# Awning for the new Twin?



## TwinTravellers (Jul 5, 2007)

We are about to buy a drive -away awning for our new Adria Twin. The one we have nearly settled on is the Khyam Motordome Excelsior. I like the the way the poles snap together, and as the last drive- away awning we had for our last van (Dorset) seem to take hours and hours and hours to put up!!! this one seems a lot easier!!!!! Has anybody done research on the best one for the twin. Opening the side door on the Dorset was always a problem with our existing awing and it was a pest.


----------



## TwinTravellers (Jul 5, 2007)

Got no answers on this question! about to press the button and buy this drive-away one, hope we have made the right decision,we will let you know.


----------



## b6x (Feb 26, 2007)

Hi. Can't help you with your query, but would be very interested in your experiences with the awning. We are currently on the verge of purchasing either a drive-away or a fixed awning, and would like to get it sorted out by the summer. Currently leaning towards the fixed Omnistor or Fiamma awning to save on space inside.

Regards,
Steve


----------



## TwinTravellers (Jul 5, 2007)

Hi Steve,

Received our new Khyam awning a few days ago! We also got an inner tent (bedroom) We are going to try it out Easter w/end on the south coast. Will keep you up to date.

Cheers Ros.


----------



## lorsim (Apr 6, 2008)

Hi Steve

Did you try it out? What's the verdict? I'm looking to buy one for my Adria Twin and would really appreciate your views before going ahead.

Lorraine


----------



## ash (Aug 17, 2006)

Hi there if you look in classified we have 1 for sale , pic there have a look see if its of any use to you :lol: :lol:


----------



## lorsim (Apr 6, 2008)

Thanks for the info - very interesting. Maybe you can tell me whether it would attach to an Adria Twin and how it's done to clear the sliding door and stay secure? 

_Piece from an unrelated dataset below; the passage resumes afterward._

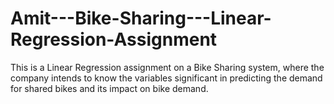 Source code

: # Amit---Bike-Sharing---Linear-Regression-Assignment
This is a Linear Regression assignment on a Bike Sharing system, where the company intends to know the variables significant in predicting the demand for shared bikes and its impact on bike demand.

I've searched all over and can't find out for certain whether or not I could use it, so am unwilling to purchase until I'm certain.

Lorraine


----------



## TwinTravellers (Jul 5, 2007)

HI Steve,

Sorry we were so long in answering regarding our kyham awning. We tried to attach it with figure of 8 and it was hopeless! We then tried to throw the canapy over the van and it too was hopeless!. It kept catching on the door. 

What we have done now, we have had a Omnister roll out awning fitted at the Peterbourgh show (3.75m) and got one side with it. We also bought a free standing tent which serves our purpose. So in all, we were very dissapointed with the Khyam.

Ros.


----------



## anita302 (Feb 11, 2007)

Hi

We also have a twin wheel MH. We brought a Movelite XL awning and tried it out at Easter, but found it was not suitable for our needs. 

We have now brought a Kastle steel pole frame awning, which seems to have far move room in it and all being well, after trying it out for the first time at the end of this month, it should hopefully attached by the figure 8 method. 

Anita


----------